A couple of weeks ago I asked you guys to help me solve a problem. Im trying to cut perfect diamond shapes from 1/8 inch or thinner veneers and my machines are too powerful and splinter the wood. You guy led me to a veneer saw which only works on 1/64 but takes forever on slightly thicker stock. Plus the diamonds i'm cutting are only 2''x1'' and that saw is not the best for small work. It works beston long strokes cutting big sheets of veneer.
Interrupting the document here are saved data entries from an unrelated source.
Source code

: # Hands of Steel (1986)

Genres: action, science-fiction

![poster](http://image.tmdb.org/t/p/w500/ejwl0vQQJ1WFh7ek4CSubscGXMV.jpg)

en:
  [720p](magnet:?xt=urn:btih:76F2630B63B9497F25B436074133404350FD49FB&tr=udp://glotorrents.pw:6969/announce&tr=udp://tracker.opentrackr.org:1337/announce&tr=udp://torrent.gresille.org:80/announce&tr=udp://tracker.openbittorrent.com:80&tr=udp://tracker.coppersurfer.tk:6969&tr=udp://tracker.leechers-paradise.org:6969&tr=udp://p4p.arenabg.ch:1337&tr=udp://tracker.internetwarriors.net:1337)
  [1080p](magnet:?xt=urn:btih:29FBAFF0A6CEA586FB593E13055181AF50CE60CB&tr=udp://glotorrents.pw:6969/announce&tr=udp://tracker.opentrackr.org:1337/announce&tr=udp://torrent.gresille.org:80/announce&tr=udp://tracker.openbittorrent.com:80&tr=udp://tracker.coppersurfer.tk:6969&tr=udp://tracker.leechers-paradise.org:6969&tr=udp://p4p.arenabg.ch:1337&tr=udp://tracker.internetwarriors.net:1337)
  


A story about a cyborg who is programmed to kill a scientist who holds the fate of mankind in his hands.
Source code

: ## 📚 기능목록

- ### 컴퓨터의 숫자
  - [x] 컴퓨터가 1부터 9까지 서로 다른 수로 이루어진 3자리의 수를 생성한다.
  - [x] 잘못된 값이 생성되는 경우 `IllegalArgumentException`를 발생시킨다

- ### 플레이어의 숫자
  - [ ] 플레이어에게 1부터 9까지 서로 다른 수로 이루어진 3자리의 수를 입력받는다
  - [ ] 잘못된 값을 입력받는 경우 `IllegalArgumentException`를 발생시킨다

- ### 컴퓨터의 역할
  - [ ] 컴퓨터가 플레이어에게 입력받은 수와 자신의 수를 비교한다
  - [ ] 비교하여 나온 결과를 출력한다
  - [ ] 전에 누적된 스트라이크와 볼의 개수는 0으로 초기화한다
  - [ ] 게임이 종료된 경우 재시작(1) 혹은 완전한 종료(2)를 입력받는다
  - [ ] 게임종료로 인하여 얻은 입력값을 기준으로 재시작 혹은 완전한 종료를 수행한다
So how did I solve the problem? I made a diamond shape the exact size I want w several spares, out of 1/8 inch sheet metal. I then can use any of my saws to cut a piece slightly bigger than the diamond. Since its bigger, the splintered edges don't matter. I then attach that piece to the metal diamond with double sided tape. It overlaps on all 4 sides by a 1/4 inch or so. Then I simply grind down all 4 sides on my belt sander and the sheet metal acts as a stopper. I just kinda zap it on all 4 sides and the diamonds come out perfectly and fit together to make cube shapes w out gaps….I don't know where to find my original question on the forum as i'm not to high tech savvy but to all who offered advice…..thank you….dave


----------